__Work item__. Each of the entries below needs to be given again exactly.

=== Records provided ===

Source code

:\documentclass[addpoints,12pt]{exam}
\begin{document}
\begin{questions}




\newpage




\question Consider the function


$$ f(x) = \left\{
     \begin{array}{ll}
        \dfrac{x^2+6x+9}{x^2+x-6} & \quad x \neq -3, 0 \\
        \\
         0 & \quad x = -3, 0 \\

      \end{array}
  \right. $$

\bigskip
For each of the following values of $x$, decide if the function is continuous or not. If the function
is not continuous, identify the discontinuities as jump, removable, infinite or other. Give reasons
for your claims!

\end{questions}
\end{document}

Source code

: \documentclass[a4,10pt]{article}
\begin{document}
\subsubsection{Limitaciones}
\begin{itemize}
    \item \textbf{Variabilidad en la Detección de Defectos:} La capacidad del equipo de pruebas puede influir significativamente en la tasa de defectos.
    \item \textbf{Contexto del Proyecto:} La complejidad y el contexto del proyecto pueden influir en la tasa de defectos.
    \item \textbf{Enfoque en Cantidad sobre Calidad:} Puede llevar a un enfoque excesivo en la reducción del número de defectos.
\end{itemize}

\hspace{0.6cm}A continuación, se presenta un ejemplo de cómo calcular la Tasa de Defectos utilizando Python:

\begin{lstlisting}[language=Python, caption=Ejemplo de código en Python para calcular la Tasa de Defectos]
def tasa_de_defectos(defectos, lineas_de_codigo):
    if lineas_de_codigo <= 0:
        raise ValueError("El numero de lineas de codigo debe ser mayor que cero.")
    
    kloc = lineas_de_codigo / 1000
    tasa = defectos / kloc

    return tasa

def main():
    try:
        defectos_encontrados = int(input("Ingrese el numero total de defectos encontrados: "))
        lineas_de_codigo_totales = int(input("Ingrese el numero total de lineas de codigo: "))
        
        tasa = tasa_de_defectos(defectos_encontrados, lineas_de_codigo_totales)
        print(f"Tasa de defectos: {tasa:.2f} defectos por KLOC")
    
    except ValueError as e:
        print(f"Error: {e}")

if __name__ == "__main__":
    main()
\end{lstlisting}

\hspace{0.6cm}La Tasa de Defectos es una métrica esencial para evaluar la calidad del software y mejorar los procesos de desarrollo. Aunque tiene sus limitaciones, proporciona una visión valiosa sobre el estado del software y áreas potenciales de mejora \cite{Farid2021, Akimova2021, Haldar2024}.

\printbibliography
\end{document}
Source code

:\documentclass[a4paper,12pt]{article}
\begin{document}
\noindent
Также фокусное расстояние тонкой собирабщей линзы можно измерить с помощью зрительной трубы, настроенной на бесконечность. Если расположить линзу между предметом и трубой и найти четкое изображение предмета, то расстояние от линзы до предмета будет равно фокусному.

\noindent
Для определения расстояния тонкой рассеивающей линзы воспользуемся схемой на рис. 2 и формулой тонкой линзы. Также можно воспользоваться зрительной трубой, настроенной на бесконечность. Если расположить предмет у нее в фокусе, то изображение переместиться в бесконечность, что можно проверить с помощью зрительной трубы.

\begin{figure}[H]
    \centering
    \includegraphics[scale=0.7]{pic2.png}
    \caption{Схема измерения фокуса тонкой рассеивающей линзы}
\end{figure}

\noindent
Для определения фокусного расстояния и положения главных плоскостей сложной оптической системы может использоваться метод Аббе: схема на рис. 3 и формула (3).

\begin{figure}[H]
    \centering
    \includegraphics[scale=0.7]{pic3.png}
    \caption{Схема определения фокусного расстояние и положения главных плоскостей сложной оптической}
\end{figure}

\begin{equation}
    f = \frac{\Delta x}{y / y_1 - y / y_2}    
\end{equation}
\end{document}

===

__Reply__.
Source code

:\documentclass[addpoints,12pt]{exam}
\begin{document}
\begin{questions}




\newpage




\question Consider the function


$$ f(x) = \left\{
     \begin{array}{ll}
        \dfrac{x^2+6x+9}{x^2+x-6} & \quad x \neq -3, 0 \\
        \\
         0 & \quad x = -3, 0 \\

      \end{array}
  \right. $$

\bigskip
For each of the following values of $x$, decide if the function is continuous or not. If the function
is not continuous, identify the discontinuities as jump, removable, infinite or other. Give reasons
for your claims!

\end{questions}
\end{document}

Source code

: \documentclass[a4,10pt]{article}
\begin{document}
\subsubsection{Limitaciones}
\begin{itemize}
    \item \textbf{Variabilidad en la Detección de Defectos:} La capacidad del equipo de pruebas puede influir significativamente en la tasa de defectos.
    \item \textbf{Contexto del Proyecto:} La complejidad y el contexto del proyecto pueden influir en la tasa de defectos.
    \item \textbf{Enfoque en Cantidad sobre Calidad:} Puede llevar a un enfoque excesivo en la reducción del número de defectos.
\end{itemize}

\hspace{0.6cm}A continuación, se presenta un ejemplo de cómo calcular la Tasa de Defectos utilizando Python:

\begin{lstlisting}[language=Python, caption=Ejemplo de código en Python para calcular la Tasa de Defectos]
def tasa_de_defectos(defectos, lineas_de_codigo):
    if lineas_de_codigo <= 0:
        raise ValueError("El numero de lineas de codigo debe ser mayor que cero.")
    
    kloc = lineas_de_codigo / 1000
    tasa = defectos / kloc

    return tasa

def main():
    try:
        defectos_encontrados = int(input("Ingrese el numero total de defectos encontrados: "))
        lineas_de_codigo_totales = int(input("Ingrese el numero total de lineas de codigo: "))
        
        tasa = tasa_de_defectos(defectos_encontrados, lineas_de_codigo_totales)
        print(f"Tasa de defectos: {tasa:.2f} defectos por KLOC")
    
    except ValueError as e:
        print(f"Error: {e}")

if __name__ == "__main__":
    main()
\end{lstlisting}

\hspace{0.6cm}La Tasa de Defectos es una métrica esencial para evaluar la calidad del software y mejorar los procesos de desarrollo. Aunque tiene sus limitaciones, proporciona una visión valiosa sobre el estado del software y áreas potenciales de mejora \cite{Farid2021, Akimova2021, Haldar2024}.

\printbibliography
\end{document}
Source code

:\documentclass[a4paper,12pt]{article}
\begin{document}
\noindent
Также фокусное расстояние тонкой собирабщей линзы можно измерить с помощью зрительной трубы, настроенной на бесконечность. Если расположить линзу между предметом и трубой и найти четкое изображение предмета, то расстояние от линзы до предмета будет равно фокусному.

\noindent
Для определения расстояния тонкой рассеивающей линзы воспользуемся схемой на рис. 2 и формулой тонкой линзы. Также можно воспользоваться зрительной трубой, настроенной на бесконечность. Если расположить предмет у нее в фокусе, то изображение переместиться в бесконечность, что можно проверить с помощью зрительной трубы.

\begin{figure}[H]
    \centering
    \includegraphics[scale=0.7]{pic2.png}
    \caption{Схема измерения фокуса тонкой рассеивающей линзы}
\end{figure}

\noindent
Для определения фокусного расстояния и положения главных плоскостей сложной оптической системы может использоваться метод Аббе: схема на рис. 3 и формула (3).

\begin{figure}[H]
    \centering
    \includegraphics[scale=0.7]{pic3.png}
    \caption{Схема определения фокусного расстояние и положения главных плоскостей сложной оптической}
\end{figure}

\begin{equation}
    f = \frac{\Delta x}{y / y_1 - y / y_2}    
\end{equation}
\end{document}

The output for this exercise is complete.